Webhook Security & Idempotency
This page covers two related topics for production-hardening your integration: signing payloads with HMAC so Orqestra can reject tampered requests, and using idempotency keys to prevent duplicate notifications.
HMAC payload signing
For production environments, configure a webhook secret for your tenant. Once set, the engine rejects any request without a valid signature.
How to sign your payload
- Compute an HMAC-SHA256 hash of your raw JSON request body using your webhook secret.
- Send the hex-encoded result in the
X-Orqestra-Signatureheader.
Always compute the signature over the raw JSON string you're sending as the body — not over a parsed and re-serialized object. Key ordering in JSON serialization can differ between languages and would produce a different signature.
Node.js / TypeScript
import { createHmac } from 'crypto';
const body = JSON.stringify(eventPayload);
const signature = createHmac('sha256', process.env.ORQESTRA_WEBHOOK_SECRET!)
.update(body)
.digest('hex');
await fetch(orqestraURL + '/api/v1/events/trigger', {
method: 'POST',
headers: {
'Content-Type': 'application/json',
'x-api-key': process.env.ORQESTRA_API_KEY!,
'X-Orqestra-Signature': signature,
},
body,
});
Python
import hmac, hashlib, json, os
body = json.dumps(event_payload, separators=(',', ':'))
signature = hmac.new(
os.environ['ORQESTRA_WEBHOOK_SECRET'].encode(),
body.encode(),
hashlib.sha256
).hexdigest()
requests.post(url, data=body, headers={
'Content-Type': 'application/json',
'x-api-key': os.environ['ORQESTRA_API_KEY'],
'X-Orqestra-Signature': signature,
})
Go
mac := hmac.New(sha256.New, []byte(os.Getenv("ORQESTRA_WEBHOOK_SECRET")))
mac.Write(bodyBytes)
signature := hex.EncodeToString(mac.Sum(nil))
req.Header.Set("X-Orqestra-Signature", signature)
Configuring a webhook secret
Ask your platform operator to set a webhook secret on your tenant. Once configured:
- Requests without
X-Orqestra-Signaturereturn401 Unauthorized. - Requests with an invalid signature return
401 Unauthorized.
Idempotency
The engine automatically deduplicates events using a composite key of tenantId + eventType + payload hash. If your backend retries a failed HTTP call before getting a response, the second identical request won't produce a duplicate notification.
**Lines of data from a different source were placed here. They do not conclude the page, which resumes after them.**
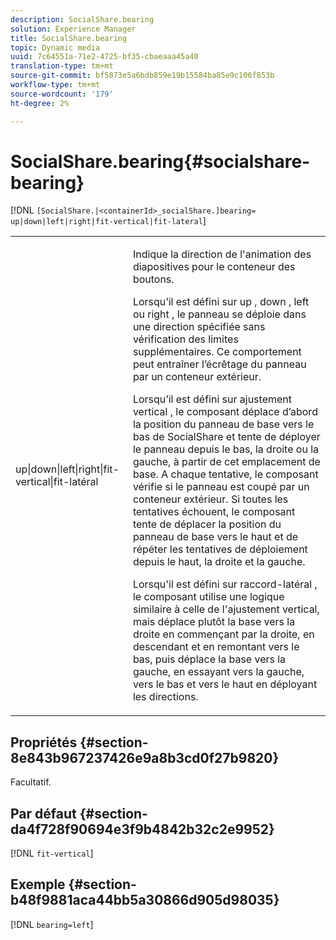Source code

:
 ```yaml
---
description: SocialShare.bearing
solution: Experience Manager
title: SocialShare.bearing
topic: Dynamic media
uuid: 7c64551a-71e2-4725-bf35-cbaeaaa45a40
translation-type: tm+mt
source-git-commit: bf5873e5a6bdb859e19b15584ba85e9c106f853b
workflow-type: tm+mt
source-wordcount: '179'
ht-degree: 2%

---
```



# SocialShare.bearing{#socialshare-bearing}

[!DNL `[SocialShare.|<containerId>_socialShare.]bearing= up|down|left|right|fit-vertical|fit-lateral`]

<table id="table_0002BE81371D4E16A56FBEDD13FDF3C2"> 
 <tbody> 
  <tr> 
   <td colname="col1"> <p> <span class="codeph"> up|down|left|right|fit-vertical|fit-latéral  </span> </p> </td> 
   <td colname="col2"> <p> Indique la direction de l'animation des diapositives pour le conteneur des boutons. </p> <p> Lorsqu’il est défini sur <span class="codeph"> up </span>, <span class="codeph"> down </span>, <span class="codeph"> left </span> ou <span class="codeph"> right </span>, le panneau se déploie dans une direction spécifiée sans vérification des limites supplémentaires. Ce comportement peut entraîner l’écrêtage du panneau par un conteneur extérieur. </p> <p>Lorsqu’il est défini sur <span class="codeph"> ajustement vertical </span>, le composant déplace d’abord la position du panneau de base vers le bas de SocialShare et tente de déployer le panneau depuis le bas, la droite ou la gauche, à partir de cet emplacement de base. A chaque tentative, le composant vérifie si le panneau est coupé par un conteneur extérieur. Si toutes les tentatives échouent, le composant tente de déplacer la position du panneau de base vers le haut et de répéter les tentatives de déploiement depuis le haut, la droite et la gauche. </p> <p>Lorsqu'il est défini sur <span class="codeph"> raccord-latéral </span>, le composant utilise une logique similaire à celle de l'ajustement vertical, mais déplace plutôt la base vers la droite en commençant par la droite, en descendant et en remontant vers le bas, puis déplace la base vers la gauche, en essayant vers la gauche, vers le bas et vers le haut en déployant les directions. </p> </td> 
  </tr> 
 </tbody> 
</table>

## Propriétés {#section-8e843b967237426e9a8b3cd0f27b9820}

Facultatif.

## Par défaut {#section-da4f728f90694e3f9b4842b32c2e9952}

[!DNL `fit-vertical`]

## Exemple {#section-b48f9881aca44bb5a30866d905d98035}

[!DNL `bearing=left`]

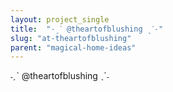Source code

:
 ```yaml
---
layout: project_single
title:  "˗ˏˋ @theartofblushing ˎˊ˗"
slug: "at-theartofblushing"
parent: "magical-home-ideas"
---
```

˗ˏˋ @theartofblushing ˎˊ˗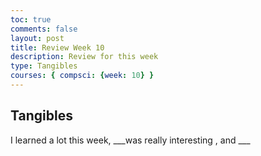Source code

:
 ```yaml
---
toc: true
comments: false
layout: post
title: Review Week 10
description: Review for this week
type: Tangibles
courses: { compsci: {week: 10} }
---
```


## Tangibles

I learned a lot this week, ___was really interesting , and ___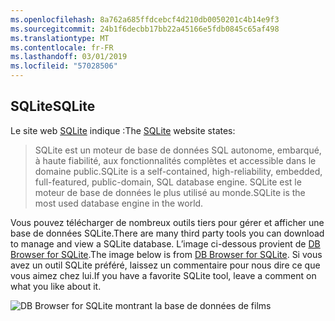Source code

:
 ```yaml
---
ms.openlocfilehash: 8a762a685ffdcebcf4d210db0050201c4b14e9f3
ms.sourcegitcommit: 24b1f6decbb17bb22a45166e5fdb0845c65af498
ms.translationtype: MT
ms.contentlocale: fr-FR
ms.lasthandoff: 03/01/2019
ms.locfileid: "57028506"
---
```

## <a name="sqlite"></a><span data-ttu-id="e7cb6-101">SQLite</span><span class="sxs-lookup"><span data-stu-id="e7cb6-101">SQLite</span></span>

<span data-ttu-id="e7cb6-102">Le site web [SQLite](https://www.sqlite.org/) indique :</span><span class="sxs-lookup"><span data-stu-id="e7cb6-102">The [SQLite](https://www.sqlite.org/) website states:</span></span>

> <span data-ttu-id="e7cb6-103">SQLite est un moteur de base de données SQL autonome, embarqué, à haute fiabilité, aux fonctionnalités complètes et accessible dans le domaine public.</span><span class="sxs-lookup"><span data-stu-id="e7cb6-103">SQLite is a self-contained, high-reliability, embedded, full-featured, public-domain, SQL database engine.</span></span> <span data-ttu-id="e7cb6-104">SQLite est le moteur de base de données le plus utilisé au monde.</span><span class="sxs-lookup"><span data-stu-id="e7cb6-104">SQLite is the most used database engine in the world.</span></span>

<span data-ttu-id="e7cb6-105">Vous pouvez télécharger de nombreux outils tiers pour gérer et afficher une base de données SQLite.</span><span class="sxs-lookup"><span data-stu-id="e7cb6-105">There are many third party tools you can download to manage and view a SQLite database.</span></span> <span data-ttu-id="e7cb6-106">L’image ci-dessous provient de [DB Browser for SQLite](http://sqlitebrowser.org/).</span><span class="sxs-lookup"><span data-stu-id="e7cb6-106">The image below is from [DB Browser for SQLite](http://sqlitebrowser.org/).</span></span> <span data-ttu-id="e7cb6-107">Si vous avez un outil SQLite préféré, laissez un commentaire pour nous dire ce que vous aimez chez lui.</span><span class="sxs-lookup"><span data-stu-id="e7cb6-107">If you have a favorite SQLite tool, leave a comment on what you like about it.</span></span>

![DB Browser for SQLite montrant la base de données de films](~/tutorials/first-mvc-app-xplat/working-with-sql/_static/dbb.png)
Using a custom idempotency key
To override automatic deduplication — for example, to send a genuine reminder that uses the same event type and payload — provide a unique X-Idempotency-Key header:
curl -X POST https://your-orqestra-host/api/v1/events/trigger \
-H "Content-Type: application/json" \
-H "x-api-key: YOUR_KEY" \
-H "X-Idempotency-Key: reminder-2026-04-22-user-001" \
-d '{ "eventType": "global.warning", "payload": { ... } }'
If Orqestra receives a second request with the same X-Idempotency-Key within 24 hours, it returns 200 OK (duplicate acknowledged) without dispatching again.
Idempotency entries expire after 24 hours (configurable via IDEMPOTENCY_TTL_HOURS).
Best practices
- Generate idempotency keys from a stable combination of your entity ID + event type + date:
order-confirmed-${orderId}-${date}. - Don't reuse keys across different logical events — a retry and a genuine resend should have different keys.
- If your system doesn't retry automatically, you can skip this header entirely.